Meditation and the Physical Transformation of the Brain: Part III
One of the really important structural changes we see due to long-term meditation occurs in the middle prefrontal areas of the brain. In recent blogs, I have discussed what scientists are learning about the structural changes in the thalamus, the left prefrontal cortex, and the parietal lobe. Here I will discuss the findings regarding the middle prefrontal areas.
To give you an example of where the middle prefrontal areas are, if you take your right hand, make a fist, and put your thumb inside your fingers (we’re going to use this as a model of the brain), we’d say that the bottom of the palm and the wrist represent the brain stem. The thumb represents the limbic brain. It represents everything that is in the center of the brain, including the thalamus.
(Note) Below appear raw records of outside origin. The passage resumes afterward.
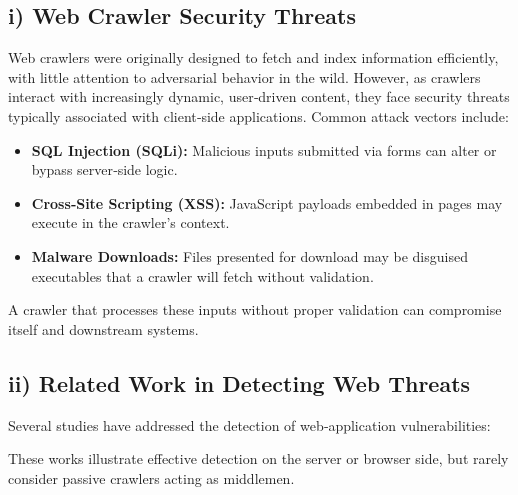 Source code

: \subsection*{i) Web Crawler Security Threats}
Web crawlers were originally designed to fetch and index information efficiently, with little attention to adversarial behavior in the wild. However, as crawlers interact with increasingly dynamic, user‐driven content, they face security threats typically associated with client‐side applications. Common attack vectors include:

\begin{itemize}[topsep=4pt,itemsep=2pt]
  \item \textbf{SQL Injection (SQLi):} Malicious inputs submitted via forms can alter or bypass server‐side logic.
  \item \textbf{Cross‐Site Scripting (XSS):} JavaScript payloads embedded in pages may execute in the crawler’s context.
  \item \textbf{Malware Downloads:} Files presented for download may be disguised executables that a crawler will fetch without validation.
\end{itemize}

A crawler that processes these inputs without proper validation can compromise itself and downstream systems.

\subsection*{ii) Related Work in Detecting Web Threats}
Several studies have addressed the detection of web‐application vulnerabilities:


These works illustrate effective detection on the server or browser side, but rarely consider passive crawlers acting as middlemen.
The folded fingers on the thumb represent the outer cortex and the outer layer of the brain. The two fingers in the middle, right from the fingernails up to the first knuckle, make up the middle prefrontal areas.
The middle prefrontal areas also include an area just behind the two middle fingers—just behind the fingernails. This very small part in the center of the brain is called the anterior cingulate. It’s just underneath the outer layer of the brain, right between the eyebrows. This is very interesting, because many forms of meditation, particularly in Hinduism, involve placing your attention in this area. Studies show that the anterior cingulate activity is changed through meditation, and specifically that these changes are correlated with greater levels of empathy, social engagement, and emotional balance.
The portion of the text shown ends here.